* _What this task involves_
Find all lines in the listing that include the word "subsection", then copy them.

======

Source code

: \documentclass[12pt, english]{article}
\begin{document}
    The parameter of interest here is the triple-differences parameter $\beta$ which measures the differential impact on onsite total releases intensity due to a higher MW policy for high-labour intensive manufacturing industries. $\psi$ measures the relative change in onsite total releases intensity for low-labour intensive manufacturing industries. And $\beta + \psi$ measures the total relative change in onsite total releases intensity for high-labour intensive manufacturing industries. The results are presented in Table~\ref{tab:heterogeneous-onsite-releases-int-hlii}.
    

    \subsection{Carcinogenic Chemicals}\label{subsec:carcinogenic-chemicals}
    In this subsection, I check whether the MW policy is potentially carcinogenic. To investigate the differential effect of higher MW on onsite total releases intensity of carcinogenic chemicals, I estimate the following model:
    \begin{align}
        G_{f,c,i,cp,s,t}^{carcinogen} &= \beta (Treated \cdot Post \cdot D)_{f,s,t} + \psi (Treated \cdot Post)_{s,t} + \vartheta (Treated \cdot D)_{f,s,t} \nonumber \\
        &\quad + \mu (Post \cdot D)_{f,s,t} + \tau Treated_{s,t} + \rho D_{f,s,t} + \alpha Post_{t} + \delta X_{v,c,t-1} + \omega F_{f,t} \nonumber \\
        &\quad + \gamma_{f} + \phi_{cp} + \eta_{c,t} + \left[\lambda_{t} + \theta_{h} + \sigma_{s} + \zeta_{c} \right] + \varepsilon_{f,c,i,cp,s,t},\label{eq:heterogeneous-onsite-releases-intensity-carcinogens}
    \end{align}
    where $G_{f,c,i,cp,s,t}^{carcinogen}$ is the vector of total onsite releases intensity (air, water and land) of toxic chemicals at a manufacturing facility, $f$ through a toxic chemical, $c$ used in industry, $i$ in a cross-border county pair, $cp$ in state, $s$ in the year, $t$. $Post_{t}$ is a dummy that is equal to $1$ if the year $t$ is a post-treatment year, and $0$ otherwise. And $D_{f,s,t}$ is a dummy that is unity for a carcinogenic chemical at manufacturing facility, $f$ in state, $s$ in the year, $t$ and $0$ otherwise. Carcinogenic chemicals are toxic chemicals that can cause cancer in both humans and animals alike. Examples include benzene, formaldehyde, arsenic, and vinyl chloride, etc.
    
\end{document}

======

* _Problem solution_
    \subsection{Carcinogenic Chemicals}\label{subsec:carcinogenic-chemicals}
    In this subsection, I check whether the MW policy is potentially carcinogenic. To investigate the differential effect of higher MW on onsite total releases intensity of carcinogenic chemicals, I estimate the following model:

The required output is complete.